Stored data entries
....
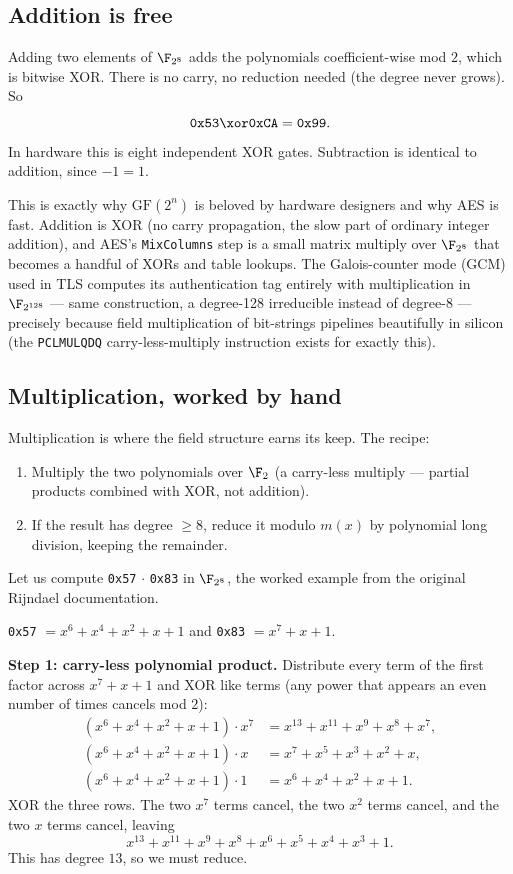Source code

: \subsection{Addition is free}

Adding two elements of $\F_{2^8}$ adds the polynomials coefficient-wise mod
$2$, which is bitwise XOR. There is no carry, no reduction needed (the degree
never grows). So
\[
\texttt{0x53} \xor \texttt{0xCA} = \texttt{0x99}.
\]
In hardware this is eight independent XOR gates. Subtraction is identical to
addition, since $-1 = 1$.

\begin{applicationbox}
This is exactly why $\mathrm{GF}(2^n)$ is beloved by hardware designers and
why AES is fast. Addition is XOR (no carry propagation, the slow part of
ordinary integer addition), and AES's \texttt{MixColumns} step is a small
matrix multiply over $\F_{2^8}$ that becomes a handful of XORs and table
lookups. The Galois-counter mode (GCM) used in TLS computes its
authentication tag entirely with multiplication in $\F_{2^{128}}$ --- same
construction, a degree-128 irreducible instead of degree-8 --- precisely
because field multiplication of bit-strings pipelines beautifully in silicon
(the \texttt{PCLMULQDQ} carry-less-multiply instruction exists for exactly
this).
\end{applicationbox}

\subsection{Multiplication, worked by hand}

Multiplication is where the field structure earns its keep. The recipe:
\begin{enumerate}
  \item Multiply the two polynomials over $\F_2$ (a carry-less multiply ---
        partial products combined with XOR, not addition).
  \item If the result has degree $\geq 8$, reduce it modulo $m(x)$ by
        polynomial long division, keeping the remainder.
\end{enumerate}

Let us compute \texttt{0x57} $\cdot$ \texttt{0x83} in $\F_{2^8}$, the worked
example from the original Rijndael documentation.

\texttt{0x57} $= x^6 + x^4 + x^2 + x + 1$ and \texttt{0x83} $= x^7 + x + 1$.

\textbf{Step 1: carry-less polynomial product.} Distribute every term of the
first factor across $x^7 + x + 1$ and XOR like terms (any power that appears
an even number of times cancels mod $2$):
\[
\begin{aligned}
(x^6+x^4+x^2+x+1)\cdot x^7
  &= x^{13}+x^{11}+x^{9}+x^{8}+x^{7},\\
(x^6+x^4+x^2+x+1)\cdot x
  &= x^{7}+x^{5}+x^{3}+x^{2}+x,\\
(x^6+x^4+x^2+x+1)\cdot 1
  &= x^{6}+x^{4}+x^{2}+x+1.
\end{aligned}
\]
XOR the three rows. The two $x^7$ terms cancel, the two $x^2$ terms cancel,
and the two $x$ terms cancel, leaving
\[
x^{13}+x^{11}+x^{9}+x^{8}+x^{6}+x^{5}+x^{4}+x^{3}+1.
\]
This has degree $13$, so we must reduce.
....
■ HOW TO COMPLETE THIS TASK:
Each line in the data where the string "terms" occurs should be identified and copied.

■ PROBLEM SOLUTION:
first factor across $x^7 + x + 1$ and XOR like terms (any power that appears
XOR the three rows. The two $x^7$ terms cancel, the two $x^2$ terms cancel,
and the two $x$ terms cancel, leaving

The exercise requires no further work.